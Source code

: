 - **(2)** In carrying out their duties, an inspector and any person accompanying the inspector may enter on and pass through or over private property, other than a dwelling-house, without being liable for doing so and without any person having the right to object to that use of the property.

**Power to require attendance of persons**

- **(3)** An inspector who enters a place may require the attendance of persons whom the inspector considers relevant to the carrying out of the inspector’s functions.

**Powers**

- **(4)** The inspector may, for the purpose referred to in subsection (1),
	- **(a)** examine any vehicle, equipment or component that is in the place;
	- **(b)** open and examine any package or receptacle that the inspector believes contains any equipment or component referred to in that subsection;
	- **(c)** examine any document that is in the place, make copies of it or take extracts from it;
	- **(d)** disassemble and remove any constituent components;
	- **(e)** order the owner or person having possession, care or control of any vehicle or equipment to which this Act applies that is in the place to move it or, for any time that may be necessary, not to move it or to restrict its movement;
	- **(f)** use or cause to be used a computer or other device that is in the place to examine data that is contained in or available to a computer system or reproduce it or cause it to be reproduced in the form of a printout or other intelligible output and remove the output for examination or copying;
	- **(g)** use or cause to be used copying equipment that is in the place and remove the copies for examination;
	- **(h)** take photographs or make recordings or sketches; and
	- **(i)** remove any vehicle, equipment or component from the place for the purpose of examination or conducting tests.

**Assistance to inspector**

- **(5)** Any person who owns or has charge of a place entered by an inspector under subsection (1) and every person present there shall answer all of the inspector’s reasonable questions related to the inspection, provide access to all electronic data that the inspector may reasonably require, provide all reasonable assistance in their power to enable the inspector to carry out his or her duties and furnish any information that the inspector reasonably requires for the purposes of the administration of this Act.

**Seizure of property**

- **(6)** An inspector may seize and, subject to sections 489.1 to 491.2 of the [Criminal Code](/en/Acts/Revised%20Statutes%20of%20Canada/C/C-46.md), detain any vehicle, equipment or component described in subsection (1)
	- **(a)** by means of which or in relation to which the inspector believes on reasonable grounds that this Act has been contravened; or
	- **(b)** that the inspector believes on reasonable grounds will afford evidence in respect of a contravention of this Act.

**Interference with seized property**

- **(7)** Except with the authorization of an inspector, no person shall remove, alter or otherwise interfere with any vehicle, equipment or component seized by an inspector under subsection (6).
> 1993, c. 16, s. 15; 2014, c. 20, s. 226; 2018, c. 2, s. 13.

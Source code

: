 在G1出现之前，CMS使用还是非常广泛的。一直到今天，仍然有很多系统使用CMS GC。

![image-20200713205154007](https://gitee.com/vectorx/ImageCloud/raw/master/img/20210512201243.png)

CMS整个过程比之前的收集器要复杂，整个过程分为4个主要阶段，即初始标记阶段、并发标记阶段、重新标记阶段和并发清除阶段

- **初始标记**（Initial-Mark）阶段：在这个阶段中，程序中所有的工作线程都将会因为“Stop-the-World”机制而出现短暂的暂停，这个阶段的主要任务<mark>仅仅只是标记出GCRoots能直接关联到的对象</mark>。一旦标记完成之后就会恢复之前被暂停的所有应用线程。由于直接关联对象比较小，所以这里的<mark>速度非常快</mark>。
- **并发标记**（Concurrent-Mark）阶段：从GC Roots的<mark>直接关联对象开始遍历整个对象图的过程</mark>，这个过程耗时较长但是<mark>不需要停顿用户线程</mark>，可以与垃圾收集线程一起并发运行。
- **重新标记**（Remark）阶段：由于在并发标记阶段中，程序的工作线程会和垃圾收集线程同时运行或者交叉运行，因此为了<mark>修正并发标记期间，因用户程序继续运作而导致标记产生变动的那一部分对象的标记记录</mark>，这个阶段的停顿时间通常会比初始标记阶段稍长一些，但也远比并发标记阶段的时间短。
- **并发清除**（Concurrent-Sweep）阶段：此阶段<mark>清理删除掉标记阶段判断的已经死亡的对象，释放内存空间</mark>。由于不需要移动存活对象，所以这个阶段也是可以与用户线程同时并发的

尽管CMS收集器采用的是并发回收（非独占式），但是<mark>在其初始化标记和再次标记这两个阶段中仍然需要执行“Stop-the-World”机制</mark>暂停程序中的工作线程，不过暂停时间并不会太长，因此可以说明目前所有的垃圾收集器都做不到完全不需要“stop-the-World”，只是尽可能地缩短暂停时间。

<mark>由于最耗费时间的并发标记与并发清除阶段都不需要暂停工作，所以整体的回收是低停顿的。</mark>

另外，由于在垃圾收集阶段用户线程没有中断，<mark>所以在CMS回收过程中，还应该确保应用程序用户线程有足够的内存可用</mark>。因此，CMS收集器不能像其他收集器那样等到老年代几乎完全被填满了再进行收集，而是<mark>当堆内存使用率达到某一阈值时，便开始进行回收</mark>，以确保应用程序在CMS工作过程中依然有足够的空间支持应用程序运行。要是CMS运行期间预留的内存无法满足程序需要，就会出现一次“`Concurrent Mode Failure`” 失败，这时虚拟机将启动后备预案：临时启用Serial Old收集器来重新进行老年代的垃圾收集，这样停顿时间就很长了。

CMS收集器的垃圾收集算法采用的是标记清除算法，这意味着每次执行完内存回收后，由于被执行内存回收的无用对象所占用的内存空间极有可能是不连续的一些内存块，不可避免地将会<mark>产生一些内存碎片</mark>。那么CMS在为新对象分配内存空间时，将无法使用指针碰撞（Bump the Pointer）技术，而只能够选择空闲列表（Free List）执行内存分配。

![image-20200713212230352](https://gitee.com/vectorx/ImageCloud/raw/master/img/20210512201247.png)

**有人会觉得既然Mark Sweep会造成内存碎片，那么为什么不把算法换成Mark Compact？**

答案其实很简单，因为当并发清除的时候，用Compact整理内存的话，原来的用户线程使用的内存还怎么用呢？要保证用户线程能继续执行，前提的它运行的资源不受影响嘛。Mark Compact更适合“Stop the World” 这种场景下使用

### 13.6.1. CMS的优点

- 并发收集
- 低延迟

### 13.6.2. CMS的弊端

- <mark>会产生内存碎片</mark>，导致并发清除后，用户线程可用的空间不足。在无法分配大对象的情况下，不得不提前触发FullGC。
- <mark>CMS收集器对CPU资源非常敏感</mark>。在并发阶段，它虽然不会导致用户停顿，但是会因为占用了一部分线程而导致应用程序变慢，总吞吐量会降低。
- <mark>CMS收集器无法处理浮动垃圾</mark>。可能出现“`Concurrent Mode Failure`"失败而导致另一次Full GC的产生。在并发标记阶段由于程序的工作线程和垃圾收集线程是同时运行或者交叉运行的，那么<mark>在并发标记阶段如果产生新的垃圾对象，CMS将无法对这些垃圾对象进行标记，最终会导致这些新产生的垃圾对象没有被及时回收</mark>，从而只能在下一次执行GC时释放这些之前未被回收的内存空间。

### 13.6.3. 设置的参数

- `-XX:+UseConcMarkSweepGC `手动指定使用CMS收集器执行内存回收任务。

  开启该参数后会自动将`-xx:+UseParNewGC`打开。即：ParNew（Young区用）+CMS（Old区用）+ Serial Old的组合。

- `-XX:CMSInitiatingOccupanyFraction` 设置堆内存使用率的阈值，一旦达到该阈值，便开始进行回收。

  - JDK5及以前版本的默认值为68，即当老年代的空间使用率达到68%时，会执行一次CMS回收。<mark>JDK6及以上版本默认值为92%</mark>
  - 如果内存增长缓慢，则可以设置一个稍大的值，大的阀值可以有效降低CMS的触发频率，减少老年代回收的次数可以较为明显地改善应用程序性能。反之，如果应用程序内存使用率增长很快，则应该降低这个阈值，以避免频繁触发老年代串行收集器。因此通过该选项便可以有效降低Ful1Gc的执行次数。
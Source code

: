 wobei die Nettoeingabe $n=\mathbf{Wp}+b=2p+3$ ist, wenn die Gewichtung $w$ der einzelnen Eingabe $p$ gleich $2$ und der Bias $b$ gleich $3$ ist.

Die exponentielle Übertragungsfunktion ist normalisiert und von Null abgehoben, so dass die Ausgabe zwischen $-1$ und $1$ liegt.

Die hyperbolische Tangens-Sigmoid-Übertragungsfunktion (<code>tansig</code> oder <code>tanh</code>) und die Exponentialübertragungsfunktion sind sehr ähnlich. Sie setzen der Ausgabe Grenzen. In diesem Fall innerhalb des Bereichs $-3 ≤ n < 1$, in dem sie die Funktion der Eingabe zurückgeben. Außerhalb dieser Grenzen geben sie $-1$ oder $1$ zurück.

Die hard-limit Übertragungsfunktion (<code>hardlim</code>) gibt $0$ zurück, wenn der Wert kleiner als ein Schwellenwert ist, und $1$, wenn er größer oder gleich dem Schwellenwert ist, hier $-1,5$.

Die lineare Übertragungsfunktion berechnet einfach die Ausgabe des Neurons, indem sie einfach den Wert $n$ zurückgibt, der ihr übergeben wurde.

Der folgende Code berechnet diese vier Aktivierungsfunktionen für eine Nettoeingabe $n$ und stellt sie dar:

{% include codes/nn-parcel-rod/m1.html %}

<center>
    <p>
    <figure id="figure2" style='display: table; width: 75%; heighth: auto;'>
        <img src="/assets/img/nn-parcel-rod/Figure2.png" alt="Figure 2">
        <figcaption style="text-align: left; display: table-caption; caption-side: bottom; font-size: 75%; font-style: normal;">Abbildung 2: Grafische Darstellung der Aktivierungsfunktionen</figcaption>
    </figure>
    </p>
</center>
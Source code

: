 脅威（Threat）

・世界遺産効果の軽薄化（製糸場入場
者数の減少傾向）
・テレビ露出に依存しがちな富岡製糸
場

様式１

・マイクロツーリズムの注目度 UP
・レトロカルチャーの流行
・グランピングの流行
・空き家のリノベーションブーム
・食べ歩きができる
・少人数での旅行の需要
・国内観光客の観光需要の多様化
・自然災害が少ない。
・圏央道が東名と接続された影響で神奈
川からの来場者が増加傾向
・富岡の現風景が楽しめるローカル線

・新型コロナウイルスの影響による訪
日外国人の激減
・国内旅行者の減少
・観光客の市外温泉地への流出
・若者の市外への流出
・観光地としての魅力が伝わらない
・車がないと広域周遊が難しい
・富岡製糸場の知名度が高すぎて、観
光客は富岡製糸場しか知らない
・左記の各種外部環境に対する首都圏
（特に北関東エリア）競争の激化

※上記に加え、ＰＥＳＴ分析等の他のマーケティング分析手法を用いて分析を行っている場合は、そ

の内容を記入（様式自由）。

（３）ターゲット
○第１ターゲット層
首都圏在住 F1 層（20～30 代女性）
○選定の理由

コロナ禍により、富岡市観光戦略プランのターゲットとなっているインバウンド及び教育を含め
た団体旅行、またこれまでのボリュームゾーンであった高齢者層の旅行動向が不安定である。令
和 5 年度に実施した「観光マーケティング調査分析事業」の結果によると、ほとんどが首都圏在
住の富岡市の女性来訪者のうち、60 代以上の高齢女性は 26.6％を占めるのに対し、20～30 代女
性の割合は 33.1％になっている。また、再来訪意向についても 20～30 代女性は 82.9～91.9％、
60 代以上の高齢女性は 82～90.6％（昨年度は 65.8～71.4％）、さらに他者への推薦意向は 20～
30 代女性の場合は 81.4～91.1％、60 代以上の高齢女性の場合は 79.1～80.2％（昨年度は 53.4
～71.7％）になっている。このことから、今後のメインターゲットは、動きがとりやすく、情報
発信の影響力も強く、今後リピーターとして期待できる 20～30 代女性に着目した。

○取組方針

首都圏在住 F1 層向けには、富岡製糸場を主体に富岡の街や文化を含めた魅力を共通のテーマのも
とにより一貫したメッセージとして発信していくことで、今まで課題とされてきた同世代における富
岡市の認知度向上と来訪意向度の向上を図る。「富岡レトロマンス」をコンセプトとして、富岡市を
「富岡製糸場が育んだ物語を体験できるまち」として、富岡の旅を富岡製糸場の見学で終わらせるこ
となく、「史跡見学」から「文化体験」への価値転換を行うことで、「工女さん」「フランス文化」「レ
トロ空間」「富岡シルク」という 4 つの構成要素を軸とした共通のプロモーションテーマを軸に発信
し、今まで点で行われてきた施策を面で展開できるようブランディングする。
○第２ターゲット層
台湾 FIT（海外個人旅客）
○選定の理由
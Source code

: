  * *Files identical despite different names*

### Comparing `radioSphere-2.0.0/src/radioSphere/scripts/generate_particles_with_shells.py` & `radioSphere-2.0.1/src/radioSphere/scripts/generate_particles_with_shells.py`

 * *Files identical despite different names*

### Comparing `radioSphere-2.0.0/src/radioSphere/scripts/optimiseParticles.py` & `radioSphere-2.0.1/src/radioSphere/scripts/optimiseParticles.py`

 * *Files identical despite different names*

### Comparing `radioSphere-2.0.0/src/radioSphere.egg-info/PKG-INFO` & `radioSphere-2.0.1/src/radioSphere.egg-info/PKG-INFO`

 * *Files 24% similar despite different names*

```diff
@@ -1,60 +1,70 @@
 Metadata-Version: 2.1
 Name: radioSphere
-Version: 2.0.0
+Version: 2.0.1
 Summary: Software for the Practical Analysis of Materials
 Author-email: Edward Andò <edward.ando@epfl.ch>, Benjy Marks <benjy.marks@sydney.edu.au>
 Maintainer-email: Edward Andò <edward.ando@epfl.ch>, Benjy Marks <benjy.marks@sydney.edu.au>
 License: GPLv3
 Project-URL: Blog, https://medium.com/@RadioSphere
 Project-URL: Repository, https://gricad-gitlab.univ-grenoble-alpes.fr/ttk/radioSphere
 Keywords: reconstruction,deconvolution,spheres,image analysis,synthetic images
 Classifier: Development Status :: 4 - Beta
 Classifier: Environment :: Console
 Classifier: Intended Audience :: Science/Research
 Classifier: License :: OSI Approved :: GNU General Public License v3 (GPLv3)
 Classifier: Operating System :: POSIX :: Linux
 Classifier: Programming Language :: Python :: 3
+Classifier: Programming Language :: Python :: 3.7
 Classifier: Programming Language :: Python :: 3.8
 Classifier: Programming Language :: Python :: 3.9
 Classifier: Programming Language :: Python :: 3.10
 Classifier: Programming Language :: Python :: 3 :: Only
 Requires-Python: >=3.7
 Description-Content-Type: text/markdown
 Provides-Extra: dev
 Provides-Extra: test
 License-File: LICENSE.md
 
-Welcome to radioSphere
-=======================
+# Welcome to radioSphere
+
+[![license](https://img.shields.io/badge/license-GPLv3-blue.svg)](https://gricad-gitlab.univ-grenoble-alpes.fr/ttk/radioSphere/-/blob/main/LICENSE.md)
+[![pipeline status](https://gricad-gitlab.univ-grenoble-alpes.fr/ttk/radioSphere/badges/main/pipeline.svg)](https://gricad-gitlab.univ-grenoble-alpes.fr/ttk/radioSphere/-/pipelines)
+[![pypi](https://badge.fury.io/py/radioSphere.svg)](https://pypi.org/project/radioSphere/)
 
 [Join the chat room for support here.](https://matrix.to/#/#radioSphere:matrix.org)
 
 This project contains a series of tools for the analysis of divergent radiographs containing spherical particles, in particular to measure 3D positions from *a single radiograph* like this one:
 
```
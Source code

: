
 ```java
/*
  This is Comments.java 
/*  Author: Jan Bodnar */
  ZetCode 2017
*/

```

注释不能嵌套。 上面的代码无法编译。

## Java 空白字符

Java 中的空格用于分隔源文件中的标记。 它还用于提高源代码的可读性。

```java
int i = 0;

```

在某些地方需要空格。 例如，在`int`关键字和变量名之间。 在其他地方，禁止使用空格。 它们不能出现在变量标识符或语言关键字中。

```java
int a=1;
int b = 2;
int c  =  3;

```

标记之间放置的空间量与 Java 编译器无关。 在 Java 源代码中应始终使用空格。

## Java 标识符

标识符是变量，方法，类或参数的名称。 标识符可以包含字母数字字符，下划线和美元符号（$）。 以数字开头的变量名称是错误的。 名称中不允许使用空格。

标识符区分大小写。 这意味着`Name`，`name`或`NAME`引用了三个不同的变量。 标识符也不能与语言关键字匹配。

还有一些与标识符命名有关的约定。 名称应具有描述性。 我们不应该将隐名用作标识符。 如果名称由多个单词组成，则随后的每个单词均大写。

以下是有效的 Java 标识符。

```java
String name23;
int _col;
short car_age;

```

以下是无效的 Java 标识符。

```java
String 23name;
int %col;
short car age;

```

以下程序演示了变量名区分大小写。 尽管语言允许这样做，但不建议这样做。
------------------------------------------------------------
**Problem to solve**
In the entries above, identify every line with the string "Mode".

**Reply**
另外，由于在垃圾收集阶段用户线程没有中断，<mark>所以在CMS回收过程中，还应该确保应用程序用户线程有足够的内存可用</mark>。因此，CMS收集器不能像其他收集器那样等到老年代几乎完全被填满了再进行收集，而是<mark>当堆内存使用率达到某一阈值时，便开始进行回收</mark>，以确保应用程序在CMS工作过程中依然有足够的空间支持应用程序运行。要是CMS运行期间预留的内存无法满足程序需要，就会出现一次“`Concurrent Mode Failure`” 失败，这时虚拟机将启动后备预案：临时启用Serial Old收集器来重新进行老年代的垃圾收集，这样停顿时间就很长了。
- <mark>CMS收集器无法处理浮动垃圾</mark>。可能出现“`Concurrent Mode Failure`"失败而导致另一次Full GC的产生。在并发标记阶段由于程序的工作线程和垃圾收集线程是同时运行或者交叉运行的，那么<mark>在并发标记阶段如果产生新的垃圾对象，CMS将无法对这些垃圾对象进行标记，最终会导致这些新产生的垃圾对象没有被及时回收</mark>，从而只能在下一次执行GC时释放这些之前未被回收的内存空间。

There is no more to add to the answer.